I think you should update your knowledge, there's even a field called Quantum Biology. I gave a couple of discoveries about that on my other comments.
 
  • #83
ndjokovic said:
First, I quoted the part where you misunderstood the problem.
No. You quoted some part which is
(a) true
(b) completely irrelevant without the second part.

And then you assumed I would have misunderstood something, which I did not.
I am only interested with the discovery of such vibrations in the brain which are not obvious, contrarily to what you said.
I did not say (or mean, or think) this.
 
  • #84
mfb said:
No. You quoted some part which is
(a) true
(b) completely irrelevant without the second part.

And then you assumed I would have misunderstood something, which I did not.
I did not say (or mean, or think) this.

Then I am sorry if you see that I misunderstood you, even if I kept reading your comment lot of times to make sure I get your point.
 
  • #85
I suspect you meant something more like:
ndjokovic said:
I [don't want anyone to think I am] talking about quantum phenomenon which is present in every atom of the universe, but I [want to fucus on] about quantum techniques used by some living organisms,...
By which you mean something like :
http://www.wired.com/wiredscience/2011/01/quantum-birds/
i.e. How quantum entanglement is postulated as playing an important role in the European Robin's navigation system.

When you see something like this in the pop-science, have a go looking at the literature: eg. http://journals.aps.org/prl/abstract/10.1103/PhysRevLett.106.040503
... the clames are often not as sensational as the pop-science shows would make out.

More accessible (New Scientist), but slightly more sensational:
http://www.sciencedirect.com/science/article/pii/S0262407911601280

The role of QM in life on such a scale seems to be off-topic for this thread.

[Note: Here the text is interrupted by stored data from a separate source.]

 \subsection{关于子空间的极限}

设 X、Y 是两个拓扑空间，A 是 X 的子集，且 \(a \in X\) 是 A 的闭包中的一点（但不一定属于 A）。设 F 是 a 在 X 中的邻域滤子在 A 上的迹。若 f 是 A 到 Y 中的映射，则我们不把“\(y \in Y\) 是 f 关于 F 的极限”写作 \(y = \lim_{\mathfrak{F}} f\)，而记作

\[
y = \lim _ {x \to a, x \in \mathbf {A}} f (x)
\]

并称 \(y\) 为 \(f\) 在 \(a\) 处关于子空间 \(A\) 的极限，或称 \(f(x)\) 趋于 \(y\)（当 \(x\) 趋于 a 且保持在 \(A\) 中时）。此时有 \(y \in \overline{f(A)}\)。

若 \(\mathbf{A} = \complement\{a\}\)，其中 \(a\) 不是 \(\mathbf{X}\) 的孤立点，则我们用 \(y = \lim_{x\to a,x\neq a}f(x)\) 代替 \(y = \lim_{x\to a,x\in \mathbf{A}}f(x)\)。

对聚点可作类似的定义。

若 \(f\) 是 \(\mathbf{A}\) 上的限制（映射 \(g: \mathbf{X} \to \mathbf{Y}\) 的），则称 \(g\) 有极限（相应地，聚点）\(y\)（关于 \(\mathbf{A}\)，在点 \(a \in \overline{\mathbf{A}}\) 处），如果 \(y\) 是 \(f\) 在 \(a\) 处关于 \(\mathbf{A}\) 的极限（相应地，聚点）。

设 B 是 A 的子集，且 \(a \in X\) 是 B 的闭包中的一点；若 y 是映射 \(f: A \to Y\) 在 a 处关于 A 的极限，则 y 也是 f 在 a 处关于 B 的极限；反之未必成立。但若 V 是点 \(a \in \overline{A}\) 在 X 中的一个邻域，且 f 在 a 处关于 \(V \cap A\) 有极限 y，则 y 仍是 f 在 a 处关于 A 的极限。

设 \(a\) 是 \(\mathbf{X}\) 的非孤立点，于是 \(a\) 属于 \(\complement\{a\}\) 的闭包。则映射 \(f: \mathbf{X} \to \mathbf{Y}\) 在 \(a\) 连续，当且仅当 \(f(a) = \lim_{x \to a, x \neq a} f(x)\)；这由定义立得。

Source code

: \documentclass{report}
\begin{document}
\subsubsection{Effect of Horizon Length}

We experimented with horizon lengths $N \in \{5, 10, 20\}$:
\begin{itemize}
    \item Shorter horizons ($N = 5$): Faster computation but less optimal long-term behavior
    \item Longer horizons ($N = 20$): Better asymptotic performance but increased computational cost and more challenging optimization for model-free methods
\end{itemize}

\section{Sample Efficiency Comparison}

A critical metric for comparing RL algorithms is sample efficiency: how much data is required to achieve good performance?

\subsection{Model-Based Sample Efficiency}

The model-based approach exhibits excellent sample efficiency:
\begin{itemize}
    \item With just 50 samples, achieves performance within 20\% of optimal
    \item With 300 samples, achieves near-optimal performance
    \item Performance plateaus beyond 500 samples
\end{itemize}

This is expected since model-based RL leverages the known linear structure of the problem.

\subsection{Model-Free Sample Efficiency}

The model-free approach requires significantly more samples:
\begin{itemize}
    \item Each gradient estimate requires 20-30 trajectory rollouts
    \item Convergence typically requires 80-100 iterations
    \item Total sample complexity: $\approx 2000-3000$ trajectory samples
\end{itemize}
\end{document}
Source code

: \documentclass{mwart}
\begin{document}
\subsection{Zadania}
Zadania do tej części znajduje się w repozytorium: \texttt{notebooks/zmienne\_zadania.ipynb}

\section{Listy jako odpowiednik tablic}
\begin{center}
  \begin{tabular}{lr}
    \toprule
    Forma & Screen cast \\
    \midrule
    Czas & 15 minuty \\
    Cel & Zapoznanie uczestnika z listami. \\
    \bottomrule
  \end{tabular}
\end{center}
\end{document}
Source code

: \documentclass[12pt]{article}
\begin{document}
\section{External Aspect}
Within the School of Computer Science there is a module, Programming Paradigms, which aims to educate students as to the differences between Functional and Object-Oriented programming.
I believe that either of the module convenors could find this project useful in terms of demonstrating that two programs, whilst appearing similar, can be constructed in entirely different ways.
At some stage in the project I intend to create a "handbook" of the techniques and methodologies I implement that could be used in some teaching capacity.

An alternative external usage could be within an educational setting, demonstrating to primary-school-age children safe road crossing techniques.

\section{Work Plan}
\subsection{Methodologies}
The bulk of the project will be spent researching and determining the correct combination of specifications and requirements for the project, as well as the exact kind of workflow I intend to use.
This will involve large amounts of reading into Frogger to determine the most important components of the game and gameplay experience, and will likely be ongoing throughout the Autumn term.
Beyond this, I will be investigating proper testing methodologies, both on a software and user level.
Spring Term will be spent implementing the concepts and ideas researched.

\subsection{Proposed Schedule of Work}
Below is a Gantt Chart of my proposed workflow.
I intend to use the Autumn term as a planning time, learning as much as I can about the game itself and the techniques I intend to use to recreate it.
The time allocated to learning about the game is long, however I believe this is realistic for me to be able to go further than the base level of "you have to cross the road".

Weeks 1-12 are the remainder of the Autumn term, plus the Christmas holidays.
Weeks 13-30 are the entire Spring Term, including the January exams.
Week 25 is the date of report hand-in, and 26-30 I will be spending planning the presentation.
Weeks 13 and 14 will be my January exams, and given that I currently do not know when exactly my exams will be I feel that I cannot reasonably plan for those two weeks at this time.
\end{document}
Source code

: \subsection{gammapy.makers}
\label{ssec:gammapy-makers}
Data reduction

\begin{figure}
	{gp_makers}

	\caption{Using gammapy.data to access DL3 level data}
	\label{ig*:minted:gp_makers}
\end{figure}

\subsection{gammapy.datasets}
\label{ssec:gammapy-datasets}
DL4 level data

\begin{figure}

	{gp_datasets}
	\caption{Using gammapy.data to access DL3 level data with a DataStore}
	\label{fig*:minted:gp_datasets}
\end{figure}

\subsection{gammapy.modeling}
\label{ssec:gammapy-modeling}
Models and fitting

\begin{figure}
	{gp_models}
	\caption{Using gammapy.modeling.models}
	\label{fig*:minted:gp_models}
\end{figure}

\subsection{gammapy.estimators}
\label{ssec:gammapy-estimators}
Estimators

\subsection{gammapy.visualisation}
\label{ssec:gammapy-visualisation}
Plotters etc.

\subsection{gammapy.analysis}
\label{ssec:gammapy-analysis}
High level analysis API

I suspect that such approaches would end up in whatever organism ends up being artificially created shout that be possible. See subject line though.

Perhaps your interest in this topic is best pursued in another thread?
There you would be able to start out clean, being able to make careful statements about what it is exactly you want to talk about.
 
  • #86
Hasn't this already been done, by some lab in Australia? From what I recall, they selected various strands of DNA, assembled them, and had a new life form. I don't remember which lab it was, sorry.
 
  • #87
Straw_Cat said:
Hasn't this already been done, by some lab in Australia? From what I recall, they selected various strands of DNA, assembled them, and had a new life form. I don't remember which lab it was, sorry.
You may be thinking of
http://genetics.thetech.org/original_news/news75
(2008)

... but it was not "life from scratch" - they reproduced a bacterium genome by a process being described as "from scratch" but I don't think that's what post #1 means somehow.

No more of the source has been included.